If, at any time a Holder of this Note
submits a Notice of Conversion, and the Borrower does not have sufficient
authorized but unissued shares of Common Stock available to effect such
conversion in accordance with the provisions of this Article I (a “Conversion
Default”), the Borrower shall issue to the Holder all of the shares of Common
Stock which are then available to effect such conversion.

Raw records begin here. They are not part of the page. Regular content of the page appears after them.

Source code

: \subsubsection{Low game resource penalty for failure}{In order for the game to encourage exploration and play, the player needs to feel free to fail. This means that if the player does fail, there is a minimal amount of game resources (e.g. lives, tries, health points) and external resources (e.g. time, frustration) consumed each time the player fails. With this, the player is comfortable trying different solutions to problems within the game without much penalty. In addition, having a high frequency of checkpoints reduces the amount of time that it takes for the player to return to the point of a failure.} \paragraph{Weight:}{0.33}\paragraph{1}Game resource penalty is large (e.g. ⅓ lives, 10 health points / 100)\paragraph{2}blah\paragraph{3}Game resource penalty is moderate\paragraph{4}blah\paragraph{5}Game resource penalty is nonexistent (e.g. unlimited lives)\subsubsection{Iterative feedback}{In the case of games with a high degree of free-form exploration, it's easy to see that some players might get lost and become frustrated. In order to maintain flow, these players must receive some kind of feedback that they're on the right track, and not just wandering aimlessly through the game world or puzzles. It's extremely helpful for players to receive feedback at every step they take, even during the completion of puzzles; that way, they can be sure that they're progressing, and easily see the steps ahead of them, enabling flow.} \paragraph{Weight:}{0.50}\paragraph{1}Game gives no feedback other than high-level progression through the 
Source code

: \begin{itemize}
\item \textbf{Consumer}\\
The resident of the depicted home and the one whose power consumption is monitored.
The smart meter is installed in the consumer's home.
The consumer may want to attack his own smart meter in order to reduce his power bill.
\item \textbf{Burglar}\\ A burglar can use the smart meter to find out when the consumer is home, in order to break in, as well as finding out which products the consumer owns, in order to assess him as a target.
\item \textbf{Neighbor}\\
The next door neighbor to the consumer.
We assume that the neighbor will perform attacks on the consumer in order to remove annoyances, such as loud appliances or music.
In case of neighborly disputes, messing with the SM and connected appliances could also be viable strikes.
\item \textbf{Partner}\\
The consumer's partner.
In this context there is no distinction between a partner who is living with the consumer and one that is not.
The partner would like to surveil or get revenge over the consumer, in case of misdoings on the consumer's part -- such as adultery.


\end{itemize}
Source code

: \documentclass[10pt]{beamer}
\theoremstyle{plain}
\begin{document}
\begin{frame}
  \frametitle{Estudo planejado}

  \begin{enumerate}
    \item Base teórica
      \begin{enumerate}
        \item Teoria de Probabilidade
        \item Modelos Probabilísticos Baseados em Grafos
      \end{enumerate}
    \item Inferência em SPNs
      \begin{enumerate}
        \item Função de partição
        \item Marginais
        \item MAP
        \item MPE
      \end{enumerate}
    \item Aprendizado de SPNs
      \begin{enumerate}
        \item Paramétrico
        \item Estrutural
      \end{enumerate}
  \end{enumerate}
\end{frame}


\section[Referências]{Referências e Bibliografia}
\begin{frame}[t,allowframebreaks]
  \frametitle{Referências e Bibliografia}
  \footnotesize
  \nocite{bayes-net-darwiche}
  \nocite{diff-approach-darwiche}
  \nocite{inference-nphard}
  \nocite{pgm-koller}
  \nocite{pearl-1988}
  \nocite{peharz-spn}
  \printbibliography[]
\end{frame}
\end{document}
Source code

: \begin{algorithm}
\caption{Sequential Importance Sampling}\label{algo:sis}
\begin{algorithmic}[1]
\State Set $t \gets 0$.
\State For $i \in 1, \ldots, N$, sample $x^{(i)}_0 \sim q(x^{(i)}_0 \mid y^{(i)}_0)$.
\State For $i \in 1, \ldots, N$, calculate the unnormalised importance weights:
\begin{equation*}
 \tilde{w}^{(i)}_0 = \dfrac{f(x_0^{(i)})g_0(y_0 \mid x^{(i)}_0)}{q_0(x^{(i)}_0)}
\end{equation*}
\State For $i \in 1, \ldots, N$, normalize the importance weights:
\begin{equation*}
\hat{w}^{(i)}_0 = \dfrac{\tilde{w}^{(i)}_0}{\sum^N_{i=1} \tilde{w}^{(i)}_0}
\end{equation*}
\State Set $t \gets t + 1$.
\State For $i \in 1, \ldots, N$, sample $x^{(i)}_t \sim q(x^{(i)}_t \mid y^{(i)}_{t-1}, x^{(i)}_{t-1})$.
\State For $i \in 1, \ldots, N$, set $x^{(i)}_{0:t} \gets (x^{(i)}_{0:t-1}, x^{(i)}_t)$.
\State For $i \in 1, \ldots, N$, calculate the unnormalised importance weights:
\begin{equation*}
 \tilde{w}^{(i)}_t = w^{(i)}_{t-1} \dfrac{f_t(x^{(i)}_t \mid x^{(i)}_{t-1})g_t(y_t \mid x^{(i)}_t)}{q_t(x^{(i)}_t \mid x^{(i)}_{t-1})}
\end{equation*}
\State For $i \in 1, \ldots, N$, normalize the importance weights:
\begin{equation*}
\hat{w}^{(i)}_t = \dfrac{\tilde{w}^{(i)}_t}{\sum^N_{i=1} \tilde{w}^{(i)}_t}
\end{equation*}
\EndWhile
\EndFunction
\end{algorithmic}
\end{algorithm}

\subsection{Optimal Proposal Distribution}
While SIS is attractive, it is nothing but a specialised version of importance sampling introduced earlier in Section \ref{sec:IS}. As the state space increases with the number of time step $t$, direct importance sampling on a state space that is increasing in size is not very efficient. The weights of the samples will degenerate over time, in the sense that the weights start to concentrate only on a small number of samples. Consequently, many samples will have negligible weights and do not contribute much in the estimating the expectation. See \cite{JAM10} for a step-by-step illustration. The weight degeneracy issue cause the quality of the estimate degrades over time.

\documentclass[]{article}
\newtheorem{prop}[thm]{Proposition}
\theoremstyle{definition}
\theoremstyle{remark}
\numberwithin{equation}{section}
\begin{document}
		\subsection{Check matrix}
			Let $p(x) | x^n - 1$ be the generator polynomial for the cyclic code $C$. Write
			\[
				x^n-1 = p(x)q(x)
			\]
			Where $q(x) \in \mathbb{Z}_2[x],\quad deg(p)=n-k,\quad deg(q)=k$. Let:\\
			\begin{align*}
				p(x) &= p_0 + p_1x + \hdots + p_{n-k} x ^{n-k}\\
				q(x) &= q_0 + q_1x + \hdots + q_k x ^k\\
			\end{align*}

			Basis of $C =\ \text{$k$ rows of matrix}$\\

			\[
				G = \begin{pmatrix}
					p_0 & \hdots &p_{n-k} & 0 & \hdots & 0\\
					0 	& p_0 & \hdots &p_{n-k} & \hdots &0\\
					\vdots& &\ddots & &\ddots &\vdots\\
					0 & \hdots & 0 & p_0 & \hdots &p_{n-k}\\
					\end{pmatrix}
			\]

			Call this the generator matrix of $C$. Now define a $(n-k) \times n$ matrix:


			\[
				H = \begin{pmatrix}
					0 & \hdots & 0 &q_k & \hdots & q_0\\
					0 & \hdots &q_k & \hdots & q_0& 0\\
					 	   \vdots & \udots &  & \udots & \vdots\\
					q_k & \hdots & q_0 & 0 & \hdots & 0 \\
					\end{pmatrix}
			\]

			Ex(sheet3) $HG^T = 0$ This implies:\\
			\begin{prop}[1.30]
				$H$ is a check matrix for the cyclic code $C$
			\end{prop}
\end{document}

The portion
of this Note which the Holder included in its Conversion Notice and which
exceeds the amount which is then convertible into available shares of Common
Stock (the “Excess Amount”) shall, notwithstanding anything to the contrary
contained herein, not be convertible into Common Stock in accordance with the
terms hereof until (and at the Holder’s option at any time after) the date
additional shares of Common Stock are authorized by the Borrower to permit such
conversion, at which time the Conversion Price in respect thereof shall be the
lesser of (i) the Conversion Price on the Conversion Default Date (as defined
below) and (ii) the Conversion Price on the Conversion Date thereafter elected
by the Holder in respect thereof. In addition, the Borrower shall pay
to the Holder payments (“Conversion Default Payments”) for a Conversion Default
in the amount of (x) the sum
of (1) the then outstanding
principal amount of this Note plus (2) accrued and unpaid interest on the
unpaid principal amount of this Note through the Authorization Date (as defined
below) plus (3) Default Interest, if any, on the
amounts referred to in clauses (1) and/or (2), multiplied
by (y) .24, multiplied
by (z) (N/365), where N =
the number of days from the day the holder submits a Notice of Conversion giving
rise to a Conversion Default (the “Conversion Default Date”) to the date (the
“Authorization Date”) that the Borrower authorizes a sufficient number of shares
of Common Stock to effect conversion of the full outstanding principal balance
of this Note. The Borrower shall use its best efforts to authorize a
sufficient number of shares of Common Stock as soon as practicable following the
earlier of (i) such time that the Holder notifies the Borrower or that the
Borrower otherwise becomes aware that there are or likely will be insufficient
authorized and unissued shares to allow full conversion thereof and (ii) a
Conversion Default. The Borrower shall send notice to the Holder of
the authorization of additional shares of Common Stock, the Authorization Date
and the amount of Holder’s accrued Conversion Default Payments. The
accrued Conversion Default Payments for each calendar month shall be paid in
cash or shall be convertible into Common Stock (at such time as there are
sufficient authorized shares of Common Stock) at the applicable Conversion
Price, at the Borrower’s option, as follows:
4
(a) In the event Holder elects to take such
payment in cash, cash payment shall be made to Holder by the fifth
(5th) day of the month following the month
in which it has accrued; and
(b) In the event Holder elects to take such
payment in Common Stock, the Holder may convert such payment amount into Common
Stock at the Conversion Price (as in effect at the time of conversion) at any
time after the fifth day of the month following the month in which it has
accrued in accordance with the terms of this Article I (so long as there is then
a sufficient number of authorized shares of Common Stock).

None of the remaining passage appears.